## WHAT IS REQUIRED
Go through the listing below and say how many lines contain "string"; write nothing but the number.

## SUPPLIED MATERIAL
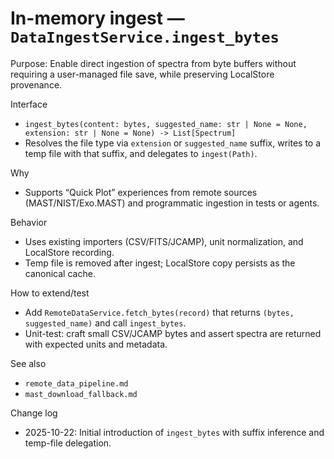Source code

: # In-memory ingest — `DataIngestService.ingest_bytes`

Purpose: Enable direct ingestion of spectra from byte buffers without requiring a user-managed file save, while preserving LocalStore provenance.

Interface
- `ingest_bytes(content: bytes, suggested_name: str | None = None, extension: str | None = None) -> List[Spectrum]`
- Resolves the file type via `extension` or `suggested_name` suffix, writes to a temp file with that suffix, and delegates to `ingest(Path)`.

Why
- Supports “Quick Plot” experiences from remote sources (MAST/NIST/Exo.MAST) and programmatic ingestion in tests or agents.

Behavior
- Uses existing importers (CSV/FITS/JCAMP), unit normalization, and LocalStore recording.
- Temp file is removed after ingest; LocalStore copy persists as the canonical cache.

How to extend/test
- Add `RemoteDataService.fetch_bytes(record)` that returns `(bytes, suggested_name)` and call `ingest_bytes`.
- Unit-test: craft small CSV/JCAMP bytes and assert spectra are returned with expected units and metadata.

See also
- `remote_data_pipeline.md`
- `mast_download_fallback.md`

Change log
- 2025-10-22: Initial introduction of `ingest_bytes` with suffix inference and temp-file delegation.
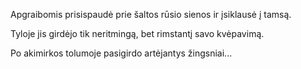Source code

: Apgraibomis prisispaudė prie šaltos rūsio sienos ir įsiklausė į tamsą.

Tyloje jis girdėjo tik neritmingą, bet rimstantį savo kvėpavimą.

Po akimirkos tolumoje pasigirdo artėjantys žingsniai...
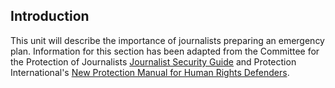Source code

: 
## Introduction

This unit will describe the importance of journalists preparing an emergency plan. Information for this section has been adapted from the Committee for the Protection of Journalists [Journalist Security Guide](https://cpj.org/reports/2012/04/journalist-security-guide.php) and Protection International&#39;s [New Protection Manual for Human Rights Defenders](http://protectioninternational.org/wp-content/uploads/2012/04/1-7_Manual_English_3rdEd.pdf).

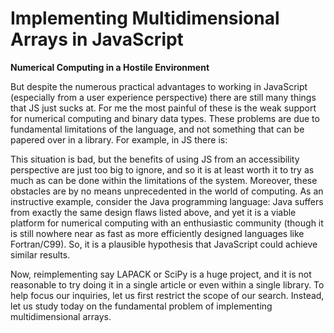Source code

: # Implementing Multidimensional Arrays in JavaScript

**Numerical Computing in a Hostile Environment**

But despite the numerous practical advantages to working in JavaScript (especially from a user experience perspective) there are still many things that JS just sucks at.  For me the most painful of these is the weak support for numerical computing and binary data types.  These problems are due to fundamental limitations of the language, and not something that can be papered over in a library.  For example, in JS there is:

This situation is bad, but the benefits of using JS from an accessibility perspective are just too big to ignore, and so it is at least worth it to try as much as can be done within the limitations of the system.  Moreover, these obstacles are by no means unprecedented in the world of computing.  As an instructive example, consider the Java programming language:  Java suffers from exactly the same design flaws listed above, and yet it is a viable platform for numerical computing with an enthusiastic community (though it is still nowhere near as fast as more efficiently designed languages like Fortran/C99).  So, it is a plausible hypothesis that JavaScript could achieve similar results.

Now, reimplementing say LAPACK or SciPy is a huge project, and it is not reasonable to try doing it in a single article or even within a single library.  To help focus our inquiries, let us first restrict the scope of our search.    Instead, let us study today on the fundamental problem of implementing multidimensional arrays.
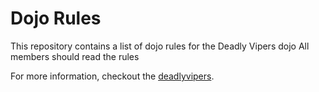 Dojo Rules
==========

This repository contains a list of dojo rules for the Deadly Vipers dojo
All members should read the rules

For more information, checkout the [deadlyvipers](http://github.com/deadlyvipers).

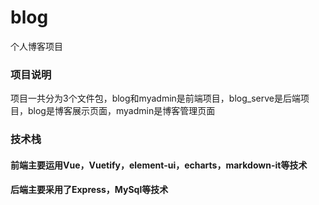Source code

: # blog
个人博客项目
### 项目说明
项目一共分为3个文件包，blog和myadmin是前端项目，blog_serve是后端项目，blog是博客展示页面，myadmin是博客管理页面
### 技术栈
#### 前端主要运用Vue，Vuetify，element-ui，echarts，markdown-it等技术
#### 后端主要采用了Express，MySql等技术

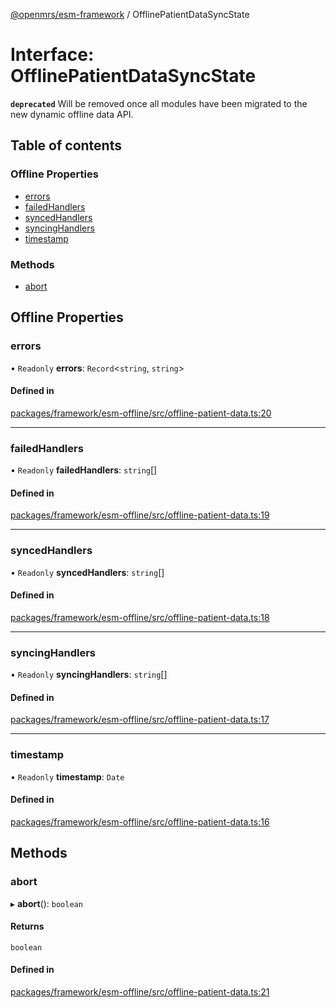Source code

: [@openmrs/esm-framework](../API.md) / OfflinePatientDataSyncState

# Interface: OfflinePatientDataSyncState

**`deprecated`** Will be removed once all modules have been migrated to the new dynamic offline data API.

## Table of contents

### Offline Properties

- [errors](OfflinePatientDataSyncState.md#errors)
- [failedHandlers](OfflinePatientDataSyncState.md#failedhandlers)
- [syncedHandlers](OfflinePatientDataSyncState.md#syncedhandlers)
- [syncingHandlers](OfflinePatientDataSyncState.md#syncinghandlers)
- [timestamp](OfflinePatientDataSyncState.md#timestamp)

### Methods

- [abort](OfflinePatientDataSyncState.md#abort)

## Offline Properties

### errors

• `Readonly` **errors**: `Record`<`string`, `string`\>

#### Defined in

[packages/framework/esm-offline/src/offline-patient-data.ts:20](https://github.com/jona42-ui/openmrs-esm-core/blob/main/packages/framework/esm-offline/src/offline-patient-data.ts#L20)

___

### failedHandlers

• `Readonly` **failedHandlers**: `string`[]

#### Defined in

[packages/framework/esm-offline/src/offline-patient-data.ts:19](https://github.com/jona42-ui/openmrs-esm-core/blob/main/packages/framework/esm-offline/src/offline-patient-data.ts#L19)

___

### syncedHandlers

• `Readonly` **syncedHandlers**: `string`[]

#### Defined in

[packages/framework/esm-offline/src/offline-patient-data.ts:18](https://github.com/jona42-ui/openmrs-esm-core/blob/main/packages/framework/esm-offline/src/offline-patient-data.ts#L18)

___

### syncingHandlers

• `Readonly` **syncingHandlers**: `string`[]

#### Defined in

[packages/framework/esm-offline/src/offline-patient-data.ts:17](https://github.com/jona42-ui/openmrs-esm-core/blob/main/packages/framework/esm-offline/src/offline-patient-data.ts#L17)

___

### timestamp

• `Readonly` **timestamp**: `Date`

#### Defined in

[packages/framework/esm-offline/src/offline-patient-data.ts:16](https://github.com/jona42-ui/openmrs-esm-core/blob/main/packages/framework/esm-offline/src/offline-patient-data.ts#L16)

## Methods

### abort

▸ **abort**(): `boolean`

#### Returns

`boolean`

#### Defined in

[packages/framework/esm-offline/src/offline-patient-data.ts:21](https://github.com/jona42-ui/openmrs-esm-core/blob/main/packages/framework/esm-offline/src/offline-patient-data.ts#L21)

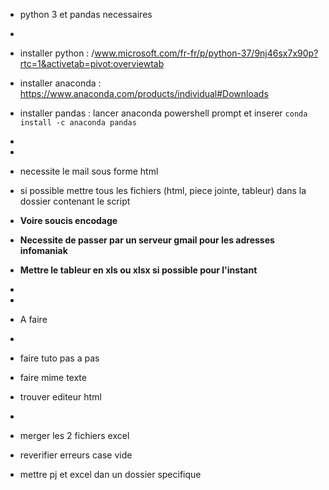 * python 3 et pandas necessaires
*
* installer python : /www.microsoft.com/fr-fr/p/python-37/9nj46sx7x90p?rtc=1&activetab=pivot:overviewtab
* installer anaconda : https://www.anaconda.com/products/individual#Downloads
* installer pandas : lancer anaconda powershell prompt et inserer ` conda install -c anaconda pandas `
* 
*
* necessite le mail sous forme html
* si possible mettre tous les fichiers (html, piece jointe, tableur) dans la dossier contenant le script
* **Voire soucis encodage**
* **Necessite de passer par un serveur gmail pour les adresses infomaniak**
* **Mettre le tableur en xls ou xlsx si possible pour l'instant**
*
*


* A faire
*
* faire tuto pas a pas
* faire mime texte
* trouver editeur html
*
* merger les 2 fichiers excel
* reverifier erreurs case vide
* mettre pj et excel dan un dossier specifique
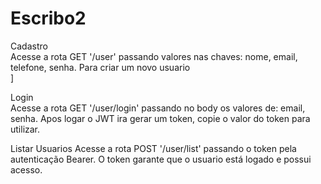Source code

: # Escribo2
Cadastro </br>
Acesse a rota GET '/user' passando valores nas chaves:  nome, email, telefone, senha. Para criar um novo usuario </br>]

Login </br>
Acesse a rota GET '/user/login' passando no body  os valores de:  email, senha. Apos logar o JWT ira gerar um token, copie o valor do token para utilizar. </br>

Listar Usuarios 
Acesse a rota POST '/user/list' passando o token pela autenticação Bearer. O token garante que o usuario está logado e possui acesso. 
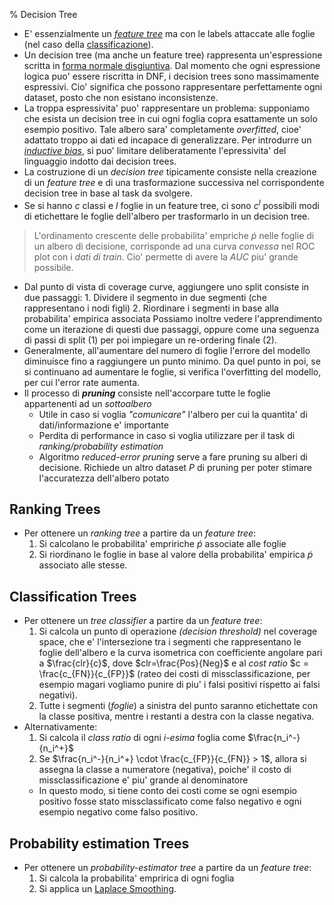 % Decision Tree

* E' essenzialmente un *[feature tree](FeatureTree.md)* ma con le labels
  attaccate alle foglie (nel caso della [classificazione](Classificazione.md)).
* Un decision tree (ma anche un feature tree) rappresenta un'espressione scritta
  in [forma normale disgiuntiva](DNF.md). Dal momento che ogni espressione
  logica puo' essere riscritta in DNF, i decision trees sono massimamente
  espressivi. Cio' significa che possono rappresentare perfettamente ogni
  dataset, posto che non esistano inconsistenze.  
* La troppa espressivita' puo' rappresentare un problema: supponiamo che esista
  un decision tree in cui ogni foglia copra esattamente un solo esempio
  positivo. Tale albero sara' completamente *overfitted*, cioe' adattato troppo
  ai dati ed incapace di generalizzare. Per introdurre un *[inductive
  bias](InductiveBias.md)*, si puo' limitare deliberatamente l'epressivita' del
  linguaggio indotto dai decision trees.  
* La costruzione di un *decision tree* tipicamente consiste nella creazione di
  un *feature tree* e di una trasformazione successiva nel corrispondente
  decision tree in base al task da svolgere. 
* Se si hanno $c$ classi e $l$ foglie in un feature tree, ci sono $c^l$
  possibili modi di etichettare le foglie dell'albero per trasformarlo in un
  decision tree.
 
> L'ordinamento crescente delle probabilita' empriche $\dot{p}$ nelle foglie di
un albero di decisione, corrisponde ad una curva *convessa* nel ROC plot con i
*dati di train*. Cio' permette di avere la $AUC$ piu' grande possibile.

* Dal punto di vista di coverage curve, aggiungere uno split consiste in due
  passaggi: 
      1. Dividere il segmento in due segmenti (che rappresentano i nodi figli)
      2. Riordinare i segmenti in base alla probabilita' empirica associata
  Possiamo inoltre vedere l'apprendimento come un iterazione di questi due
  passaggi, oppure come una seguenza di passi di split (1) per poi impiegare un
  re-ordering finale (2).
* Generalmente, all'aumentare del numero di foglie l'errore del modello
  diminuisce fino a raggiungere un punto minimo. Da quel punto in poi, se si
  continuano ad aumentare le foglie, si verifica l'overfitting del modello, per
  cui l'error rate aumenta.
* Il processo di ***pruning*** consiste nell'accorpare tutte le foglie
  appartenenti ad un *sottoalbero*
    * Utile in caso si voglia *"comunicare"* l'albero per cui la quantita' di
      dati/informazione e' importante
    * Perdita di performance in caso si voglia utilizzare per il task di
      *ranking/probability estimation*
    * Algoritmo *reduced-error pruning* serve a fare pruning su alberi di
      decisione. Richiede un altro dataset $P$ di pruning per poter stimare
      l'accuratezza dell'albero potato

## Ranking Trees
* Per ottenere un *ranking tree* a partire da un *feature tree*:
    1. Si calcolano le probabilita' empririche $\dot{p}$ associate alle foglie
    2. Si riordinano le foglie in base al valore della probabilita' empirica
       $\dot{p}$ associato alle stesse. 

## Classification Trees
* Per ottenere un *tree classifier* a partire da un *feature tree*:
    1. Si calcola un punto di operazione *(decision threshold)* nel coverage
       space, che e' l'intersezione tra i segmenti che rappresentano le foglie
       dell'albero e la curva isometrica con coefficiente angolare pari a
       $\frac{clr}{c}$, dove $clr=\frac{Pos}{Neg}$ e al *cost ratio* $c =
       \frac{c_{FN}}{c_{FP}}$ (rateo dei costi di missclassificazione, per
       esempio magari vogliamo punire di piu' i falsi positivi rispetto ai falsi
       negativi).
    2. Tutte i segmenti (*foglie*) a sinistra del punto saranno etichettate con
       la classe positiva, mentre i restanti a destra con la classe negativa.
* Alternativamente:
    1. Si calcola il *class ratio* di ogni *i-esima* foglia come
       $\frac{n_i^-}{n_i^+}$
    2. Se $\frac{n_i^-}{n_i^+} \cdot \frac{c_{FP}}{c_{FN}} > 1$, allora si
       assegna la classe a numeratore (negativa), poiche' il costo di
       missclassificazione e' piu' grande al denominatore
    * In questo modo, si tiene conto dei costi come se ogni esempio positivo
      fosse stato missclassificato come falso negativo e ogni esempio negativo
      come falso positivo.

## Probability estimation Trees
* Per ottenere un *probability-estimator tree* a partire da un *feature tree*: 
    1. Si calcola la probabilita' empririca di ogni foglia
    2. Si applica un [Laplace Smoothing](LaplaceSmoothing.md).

## ANSWER FOR THE TASK
4